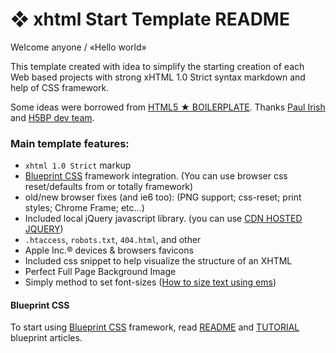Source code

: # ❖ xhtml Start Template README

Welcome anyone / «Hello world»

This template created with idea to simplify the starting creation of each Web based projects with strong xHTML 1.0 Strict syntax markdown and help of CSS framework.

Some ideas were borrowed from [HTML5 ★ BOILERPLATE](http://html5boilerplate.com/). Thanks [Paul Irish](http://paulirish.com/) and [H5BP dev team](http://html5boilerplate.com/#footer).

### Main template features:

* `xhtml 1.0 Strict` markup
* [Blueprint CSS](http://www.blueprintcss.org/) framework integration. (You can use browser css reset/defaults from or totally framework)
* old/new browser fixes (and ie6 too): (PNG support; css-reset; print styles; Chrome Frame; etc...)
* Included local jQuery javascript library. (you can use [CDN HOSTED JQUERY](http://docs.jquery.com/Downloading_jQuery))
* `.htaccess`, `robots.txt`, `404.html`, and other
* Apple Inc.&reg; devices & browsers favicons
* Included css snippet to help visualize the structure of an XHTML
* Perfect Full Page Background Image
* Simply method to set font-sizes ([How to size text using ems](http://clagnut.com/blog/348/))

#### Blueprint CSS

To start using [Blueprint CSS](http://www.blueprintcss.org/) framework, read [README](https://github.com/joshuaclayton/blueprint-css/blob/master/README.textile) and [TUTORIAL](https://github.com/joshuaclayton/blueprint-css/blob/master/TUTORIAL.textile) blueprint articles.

++++++++

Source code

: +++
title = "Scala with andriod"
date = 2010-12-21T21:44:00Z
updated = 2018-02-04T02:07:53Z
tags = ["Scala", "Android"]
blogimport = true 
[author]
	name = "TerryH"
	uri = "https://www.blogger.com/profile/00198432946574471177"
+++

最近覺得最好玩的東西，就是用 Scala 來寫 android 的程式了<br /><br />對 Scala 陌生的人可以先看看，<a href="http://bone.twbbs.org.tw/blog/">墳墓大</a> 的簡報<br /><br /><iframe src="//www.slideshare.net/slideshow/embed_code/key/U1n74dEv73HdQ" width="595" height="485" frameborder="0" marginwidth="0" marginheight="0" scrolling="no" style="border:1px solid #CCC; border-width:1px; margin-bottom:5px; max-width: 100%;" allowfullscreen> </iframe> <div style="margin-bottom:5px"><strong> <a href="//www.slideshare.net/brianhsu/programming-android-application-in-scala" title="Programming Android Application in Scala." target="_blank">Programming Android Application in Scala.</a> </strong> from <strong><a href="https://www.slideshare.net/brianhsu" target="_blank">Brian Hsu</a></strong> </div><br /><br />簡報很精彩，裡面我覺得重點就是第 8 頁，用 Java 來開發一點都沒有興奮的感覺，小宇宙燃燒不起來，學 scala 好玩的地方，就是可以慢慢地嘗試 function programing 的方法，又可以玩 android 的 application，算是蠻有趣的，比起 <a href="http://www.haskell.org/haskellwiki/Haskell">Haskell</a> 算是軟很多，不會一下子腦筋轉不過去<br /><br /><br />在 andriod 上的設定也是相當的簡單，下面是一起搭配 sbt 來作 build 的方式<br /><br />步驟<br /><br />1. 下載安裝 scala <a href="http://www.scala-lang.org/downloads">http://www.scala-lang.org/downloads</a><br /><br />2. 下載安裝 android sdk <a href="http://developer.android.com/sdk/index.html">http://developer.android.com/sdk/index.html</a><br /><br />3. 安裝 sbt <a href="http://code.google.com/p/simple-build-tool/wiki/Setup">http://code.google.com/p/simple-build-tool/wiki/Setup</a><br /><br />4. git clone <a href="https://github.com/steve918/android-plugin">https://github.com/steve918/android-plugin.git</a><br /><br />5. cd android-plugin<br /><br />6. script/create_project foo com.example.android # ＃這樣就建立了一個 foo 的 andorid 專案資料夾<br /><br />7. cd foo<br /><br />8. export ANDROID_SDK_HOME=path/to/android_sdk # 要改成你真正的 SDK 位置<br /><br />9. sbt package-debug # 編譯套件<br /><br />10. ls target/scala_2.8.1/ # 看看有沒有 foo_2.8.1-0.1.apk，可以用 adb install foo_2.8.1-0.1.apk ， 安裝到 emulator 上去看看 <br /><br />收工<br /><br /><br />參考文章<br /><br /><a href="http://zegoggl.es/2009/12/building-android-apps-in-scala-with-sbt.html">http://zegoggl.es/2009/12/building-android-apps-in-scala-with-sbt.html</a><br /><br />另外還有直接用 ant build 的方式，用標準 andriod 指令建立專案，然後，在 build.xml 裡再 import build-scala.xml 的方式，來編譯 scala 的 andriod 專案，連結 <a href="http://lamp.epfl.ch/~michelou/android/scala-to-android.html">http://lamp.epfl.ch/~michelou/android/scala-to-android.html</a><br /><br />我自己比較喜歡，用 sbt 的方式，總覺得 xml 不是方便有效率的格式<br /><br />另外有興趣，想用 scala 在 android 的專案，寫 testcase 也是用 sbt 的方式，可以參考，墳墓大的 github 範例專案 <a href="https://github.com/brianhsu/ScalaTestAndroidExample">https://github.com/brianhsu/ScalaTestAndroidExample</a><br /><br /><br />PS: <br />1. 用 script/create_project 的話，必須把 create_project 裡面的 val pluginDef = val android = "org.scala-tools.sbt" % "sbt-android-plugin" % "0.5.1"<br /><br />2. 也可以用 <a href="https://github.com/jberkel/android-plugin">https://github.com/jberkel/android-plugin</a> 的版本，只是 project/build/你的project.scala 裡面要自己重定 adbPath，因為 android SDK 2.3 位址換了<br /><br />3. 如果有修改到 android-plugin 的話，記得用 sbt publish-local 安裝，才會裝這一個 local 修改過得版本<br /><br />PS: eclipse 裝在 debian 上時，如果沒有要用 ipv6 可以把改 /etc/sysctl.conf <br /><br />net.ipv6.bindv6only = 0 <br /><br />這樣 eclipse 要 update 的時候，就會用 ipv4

++++++++

Check every line of the records, and copy the ones that hold the word "Included".

▶ _TASK SOLUTION_
* Included local jQuery javascript library. (you can use [CDN HOSTED JQUERY](http://docs.jquery.com/Downloading_jQuery))
* Included css snippet to help visualize the structure of an XHTML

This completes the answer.